Activity :: Identify all lines of the data containing the string "recibe" and copy them.

Source data ::
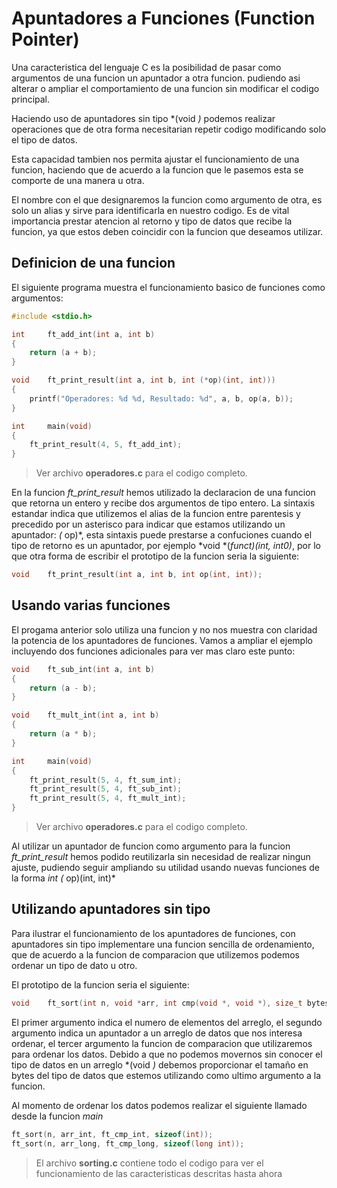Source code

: # Apuntadores a Funciones (Function Pointer)

Una caracteristica del lenguaje C es la posibilidad de pasar como argumentos de
una funcion un apuntador a otra funcion. pudiendo asi alterar o ampliar el
comportamiento de una funcion sin modificar el codigo principal.

Haciendo uso de apuntadores sin tipo *(void *)* podemos realizar operaciones
que de otra forma necesitarian repetir codigo modificando solo el tipo de datos.

Esta capacidad tambien nos permita ajustar el funcionamiento de una funcion,
haciendo que de acuerdo a la funcion que le pasemos esta se comporte de una
manera u otra.

El nombre con el que designaremos la funcion como argumento de otra, es solo un
alias y sirve para identificarla en nuestro codigo. Es de vital importancia
prestar atencion al retorno y tipo de datos que recibe la funcion, ya que estos
deben coincidir con la funcion que deseamos utilizar.

## Definicion de una funcion
El siguiente programa muestra el funcionamiento basico de funciones como
argumentos:
``` c
#include <stdio.h>

int     ft_add_int(int a, int b)
{
    return (a + b);
}

void    ft_print_result(int a, int b, int (*op)(int, int)))
{
    printf("Operadores: %d %d, Resultado: %d", a, b, op(a, b));
}

int     main(void)
{
    ft_print_result(4, 5, ft_add_int);
}
```
> Ver archivo **operadores.c** para el codigo completo.

En la funcion *ft_print_result* hemos utilizado la declaracion de una funcion
que retorna un entero y recibe dos argumentos de tipo entero. La sintaxis
estandar indica que utilizemos el alias de la funcion entre parentesis y
precedido por un asterisco para indicar que estamos utilizando un apuntador:
*(* op)*, esta sintaxis puede prestarse a confuciones cuando el tipo de retorno
es un apuntador, por ejemplo *void *(*funct)(int, int0)*, por lo que otra
forma de escribir el prototipo de la funcion seria la siguiente:

``` c
void    ft_print_result(int a, int b, int op(int, int));
```

## Usando varias funciones
El progama anterior solo utiliza una funcion y no nos muestra con claridad la
potencia de los apuntadores de funciones. Vamos a ampliar el ejemplo incluyendo
dos funciones adicionales para ver mas claro este punto:

``` c
void    ft_sub_int(int a, int b)
{
    return (a - b);
}

void    ft_mult_int(int a, int b)
{
    return (a * b);
}

int     main(void)
{
    ft_print_result(5, 4, ft_sum_int);
    ft_print_result(5, 4, ft_sub_int);
    ft_print_result(5, 4, ft_mult_int);
}
```

> Ver archivo **operadores.c** para el codigo completo.

Al utilizar un apuntador de funcion como argumento para la funcion 
*ft_print_result* hemos podido reutilizarla sin necesidad de realizar ningun
ajuste, pudiendo seguir ampliando su utilidad usando nuevas funciones de la
forma *int (* op)(int, int)*

## Utilizando apuntadores sin tipo

Para ilustrar el funcionamiento de los apuntadores de funciones, con apuntadores
sin tipo implementare una funcion sencilla de ordenamiento, que de acuerdo a la
funcion de comparacion que utilizemos podemos ordenar un tipo de dato u otro.

El prototipo de la funcion seria el siguiente:
``` c
void    ft_sort(int n, void *arr, int cmp(void *, void *), size_t bytes);
```

El primer argumento indica el numero de elementos del arreglo, el segundo
argumento indica un apuntador a un arreglo de datos que nos interesa ordenar,
el tercer argumento la funcion de comparacion que utilizaremos para ordenar los
datos. Debido a que no podemos movernos sin conocer el tipo de datos en un
arreglo *(void *)* debemos proporcionar el tamaño en bytes del tipo de datos que
estemos utilizando como ultimo argumento a la funcion.

Al momento de ordenar los datos podemos realizar el siguiente llamado desde la
funcion *main* 
``` c
ft_sort(n, arr_int, ft_cmp_int, sizeof(int));
ft_sort(n, arr_long, ft_cmp_long, sizeof(long int));
```

> El archivo **sorting.c** contiene todo el codigo para ver el funcionamiento de
las caracteristicas descritas hasta ahora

Written answer ::
prestar atencion al retorno y tipo de datos que recibe la funcion, ya que estos
que retorna un entero y recibe dos argumentos de tipo entero. La sintaxis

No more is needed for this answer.